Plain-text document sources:
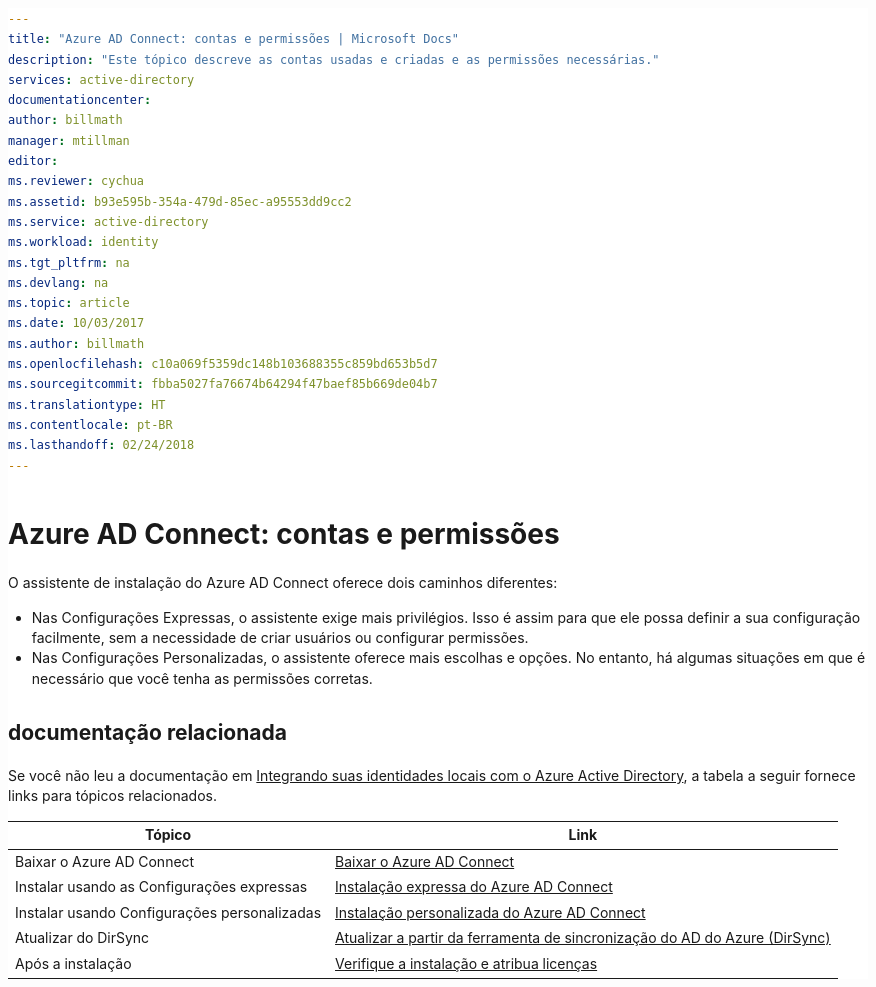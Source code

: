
 ```yaml
---
title: "Azure AD Connect: contas e permissões | Microsoft Docs"
description: "Este tópico descreve as contas usadas e criadas e as permissões necessárias."
services: active-directory
documentationcenter: 
author: billmath
manager: mtillman
editor: 
ms.reviewer: cychua
ms.assetid: b93e595b-354a-479d-85ec-a95553dd9cc2
ms.service: active-directory
ms.workload: identity
ms.tgt_pltfrm: na
ms.devlang: na
ms.topic: article
ms.date: 10/03/2017
ms.author: billmath
ms.openlocfilehash: c10a069f5359dc148b103688355c859bd653b5d7
ms.sourcegitcommit: fbba5027fa76674b64294f47baef85b669de04b7
ms.translationtype: HT
ms.contentlocale: pt-BR
ms.lasthandoff: 02/24/2018
---
```

# <a name="azure-ad-connect-accounts-and-permissions"></a>Azure AD Connect: contas e permissões
O assistente de instalação do Azure AD Connect oferece dois caminhos diferentes:

* Nas Configurações Expressas, o assistente exige mais privilégios.  Isso é assim para que ele possa definir a sua configuração facilmente, sem a necessidade de criar usuários ou configurar permissões.
* Nas Configurações Personalizadas, o assistente oferece mais escolhas e opções. No entanto, há algumas situações em que é necessário que você tenha as permissões corretas.

## <a name="related-documentation"></a>documentação relacionada
Se você não leu a documentação em [Integrando suas identidades locais com o Azure Active Directory](../active-directory-aadconnect.md), a tabela a seguir fornece links para tópicos relacionados.

|Tópico |Link|  
| --- | --- |
|Baixar o Azure AD Connect | [Baixar o Azure AD Connect](http://go.microsoft.com/fwlink/?LinkId=615771)|
|Instalar usando as Configurações expressas | [Instalação expressa do Azure AD Connect](./active-directory-aadconnect-get-started-express.md)|
|Instalar usando Configurações personalizadas | [Instalação personalizada do Azure AD Connect](./active-directory-aadconnect-get-started-custom.md)|
|Atualizar do DirSync | [Atualizar a partir da ferramenta de sincronização do AD do Azure (DirSync)](./active-directory-aadconnect-dirsync-upgrade-get-started.md)|
|Após a instalação | [Verifique a instalação e atribua licenças ](active-directory-aadconnect-whats-next.md)|
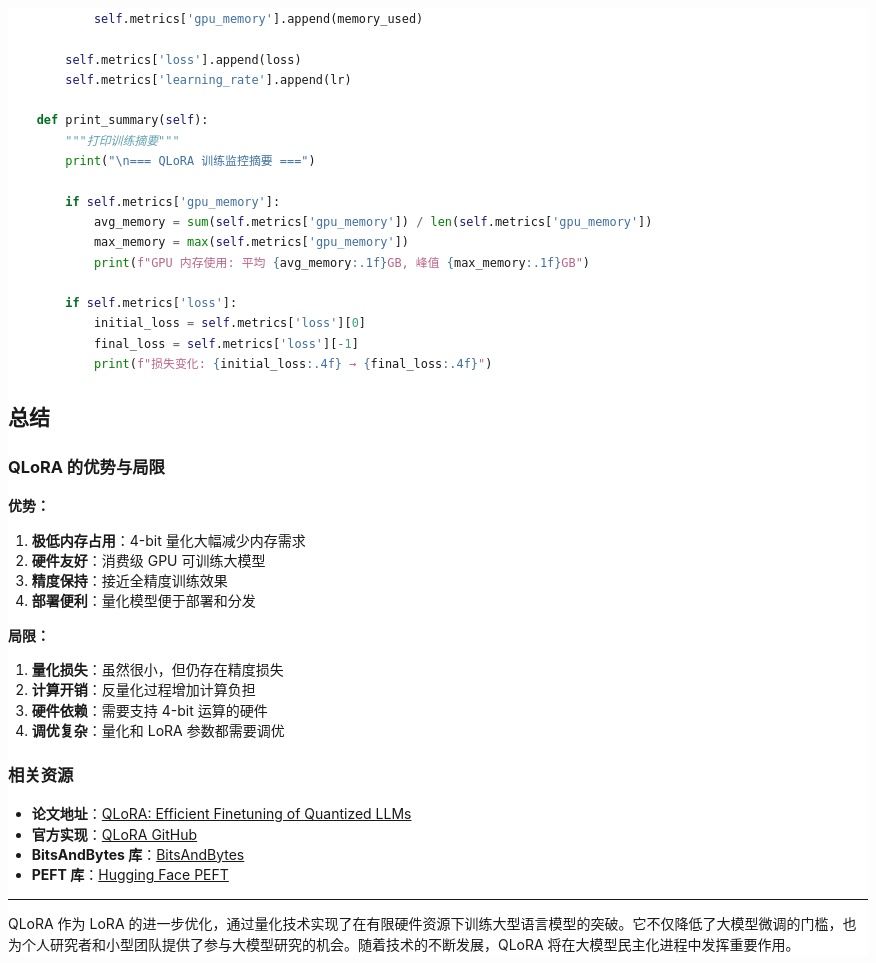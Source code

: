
 ```python
            self.metrics['gpu_memory'].append(memory_used)

        self.metrics['loss'].append(loss)
        self.metrics['learning_rate'].append(lr)

    def print_summary(self):
        """打印训练摘要"""
        print("\n=== QLoRA 训练监控摘要 ===")

        if self.metrics['gpu_memory']:
            avg_memory = sum(self.metrics['gpu_memory']) / len(self.metrics['gpu_memory'])
            max_memory = max(self.metrics['gpu_memory'])
            print(f"GPU 内存使用: 平均 {avg_memory:.1f}GB, 峰值 {max_memory:.1f}GB")

        if self.metrics['loss']:
            initial_loss = self.metrics['loss'][0]
            final_loss = self.metrics['loss'][-1]
            print(f"损失变化: {initial_loss:.4f} → {final_loss:.4f}")
```

## 总结

### QLoRA 的优势与局限

**优势：**

1. **极低内存占用**：4-bit 量化大幅减少内存需求
2. **硬件友好**：消费级 GPU 可训练大模型
3. **精度保持**：接近全精度训练效果
4. **部署便利**：量化模型便于部署和分发

**局限：**

1. **量化损失**：虽然很小，但仍存在精度损失
2. **计算开销**：反量化过程增加计算负担
3. **硬件依赖**：需要支持 4-bit 运算的硬件
4. **调优复杂**：量化和 LoRA 参数都需要调优

### 相关资源

- **论文地址**：[QLoRA: Efficient Finetuning of Quantized LLMs](https://arxiv.org/abs/2305.14314)
- **官方实现**：[QLoRA GitHub](https://github.com/artidoro/qlora)
- **BitsAndBytes 库**：[BitsAndBytes](https://github.com/TimDettmers/bitsandbytes)
- **PEFT 库**：[Hugging Face PEFT](https://github.com/huggingface/peft)

---

QLoRA 作为 LoRA 的进一步优化，通过量化技术实现了在有限硬件资源下训练大型语言模型的突破。它不仅降低了大模型微调的门槛，也为个人研究者和小型团队提供了参与大模型研究的机会。随着技术的不断发展，QLoRA 将在大模型民主化进程中发挥重要作用。
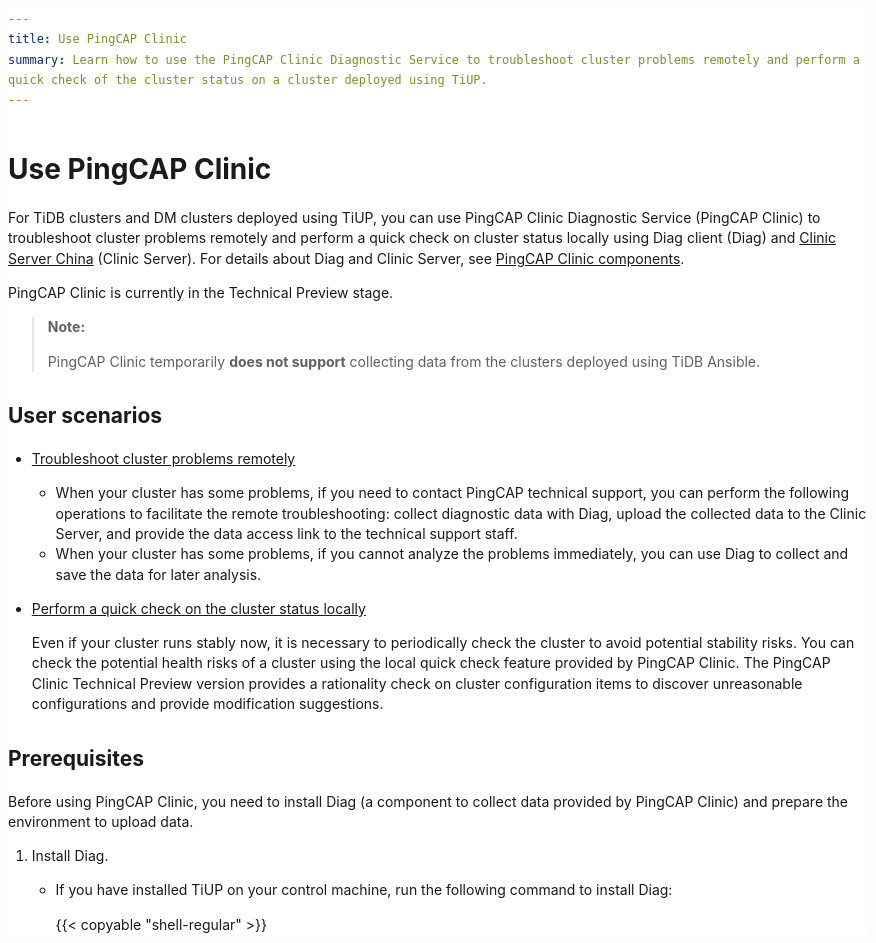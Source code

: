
 ```yaml
---
title: Use PingCAP Clinic
summary: Learn how to use the PingCAP Clinic Diagnostic Service to troubleshoot cluster problems remotely and perform a quick check of the cluster status on a cluster deployed using TiUP.
---
```


# Use PingCAP Clinic

For TiDB clusters and DM clusters deployed using TiUP, you can use PingCAP Clinic Diagnostic Service (PingCAP Clinic) to troubleshoot cluster problems remotely and perform a quick check on cluster status locally using Diag client (Diag) and [Clinic Server China](https://clinic.pingcap.com.cn) (Clinic Server). For details about Diag and Clinic Server, see [PingCAP Clinic components](/clinic/clinic-introduction.md).

PingCAP Clinic is currently in the Technical Preview stage.

> **Note:**
>
> PingCAP Clinic temporarily **does not support** collecting data from the clusters deployed using TiDB Ansible.

## User scenarios

- [Troubleshoot cluster problems remotely](#troubleshoot-cluster-problems-remotely)

    - When your cluster has some problems, if you need to contact PingCAP technical support, you can perform the following operations to facilitate the remote troubleshooting: collect diagnostic data with Diag, upload the collected data to the Clinic Server, and provide the data access link to the technical support staff.
    - When your cluster has some problems, if you cannot analyze the problems immediately, you can use Diag to collect and save the data for later analysis.

- [Perform a quick check on the cluster status locally](#perform-a-quick-check-on-the-cluster-status-locally)

    Even if your cluster runs stably now, it is necessary to periodically check the cluster to avoid potential stability risks. You can check the potential health risks of a cluster using the local quick check feature provided by PingCAP Clinic. The PingCAP Clinic Technical Preview version provides a rationality check on cluster configuration items to discover unreasonable configurations and provide modification suggestions.

## Prerequisites

Before using PingCAP Clinic, you need to install Diag (a component to collect data provided by PingCAP Clinic) and prepare the environment to upload data.

1. Install Diag.

   - If you have installed TiUP on your control machine, run the following command to install Diag:

        {{< copyable "shell-regular" >}}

**Aim of the task**: Leave out every line before the one containing "- [Perform a". Transcribe that line and all lines after it through the end of the data above, exactly.

**Task solution**:
- [Perform a quick check on the cluster status locally](#perform-a-quick-check-on-the-cluster-status-locally)

    Even if your cluster runs stably now, it is necessary to periodically check the cluster to avoid potential stability risks. You can check the potential health risks of a cluster using the local quick check feature provided by PingCAP Clinic. The PingCAP Clinic Technical Preview version provides a rationality check on cluster configuration items to discover unreasonable configurations and provide modification suggestions.

## Prerequisites

Before using PingCAP Clinic, you need to install Diag (a component to collect data provided by PingCAP Clinic) and prepare the environment to upload data.

1. Install Diag.

   - If you have installed TiUP on your control machine, run the following command to install Diag:

        {{< copyable "shell-regular" >}}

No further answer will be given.